When the complex is completed in 2009, UNC faculty and students will conduct research and learn in high-technology lecture halls and laboratories that include vibration-free space for electron microscopes, laser labs, teleconference rooms, and special shielding to avoid electronic interference. These innovative labs will provide the best resources – with sufficient space the university now lacks – for the latest in research.

The science complex results from a public-private partnership driven by the 2000 Higher Education Bond Referendum. When North Carolina citizens voted for the referendum, they approved nearly $84 million for the complex. That was the referendum’s single largest allocation for any project across the 16-campus UNC system.

The university is raising more than $22 million in private gifts for the science complex as part of the Carolina First campaign, a comprehensive, multi-year effort to support the university’s vision of becoming the nation’s leading public university. The campaign goal is $1.8 billion.

UNC scientists also are helping finance the science complex construction costs. Research grants they are awarded by the federal government and other sources bring with them overhead receipts – reimbursements for the cost of conducting research – that are part of the project’s financing plan.

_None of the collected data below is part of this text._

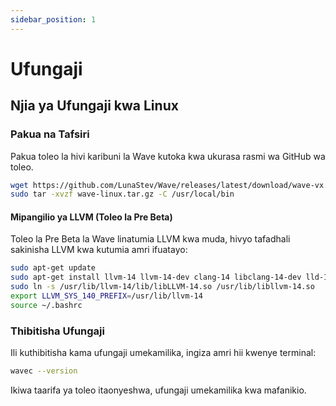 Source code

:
 ```yaml
---
sidebar_position: 1
---
```


# Ufungaji

## Njia ya Ufungaji kwa Linux

### Pakua na Tafsiri
Pakua toleo la hivi karibuni la Wave kutoka kwa ukurasa rasmi wa GitHub wa toleo.

```bash
wget https://github.com/LunaStev/Wave/releases/latest/download/wave-vx.x.x-linux.tar.gz
sudo tar -xvzf wave-linux.tar.gz -C /usr/local/bin
```

#### Mipangilio ya LLVM (Toleo la Pre Beta)
Toleo la Pre Beta la Wave linatumia LLVM kwa muda, hivyo tafadhali sakinisha LLVM kwa kutumia amri ifuatayo:

```bash
sudo apt-get update
sudo apt-get install llvm-14 llvm-14-dev clang-14 libclang-14-dev lld-14 clang
sudo ln -s /usr/lib/llvm-14/lib/libLLVM-14.so /usr/lib/libllvm-14.so
export LLVM_SYS_140_PREFIX=/usr/lib/llvm-14
source ~/.bashrc
```

### Thibitisha Ufungaji
Ili kuthibitisha kama ufungaji umekamilika, ingiza amri hii kwenye terminal:

```bash
wavec --version
```

Ikiwa taarifa ya toleo itaonyeshwa, ufungaji umekamilika kwa mafanikio.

Moeser announced at the ceremony that Dr. Royce Murray, a longtime chemistry professor at Carolina, would be honored with a place at the heart of the new complex. The Royce Murray Quadrangle will be located in the largest of the green spaces planned in the complex. The space was named as part of a $3 million gift by Caudill and his wife Suzi. Murray, Kenan professor and former chemistry department chair, was Lowry’s mentor during his time at UNC-Chapel Hill. The Murray quadrangle is expected to be completed in 2009 after building construction ends.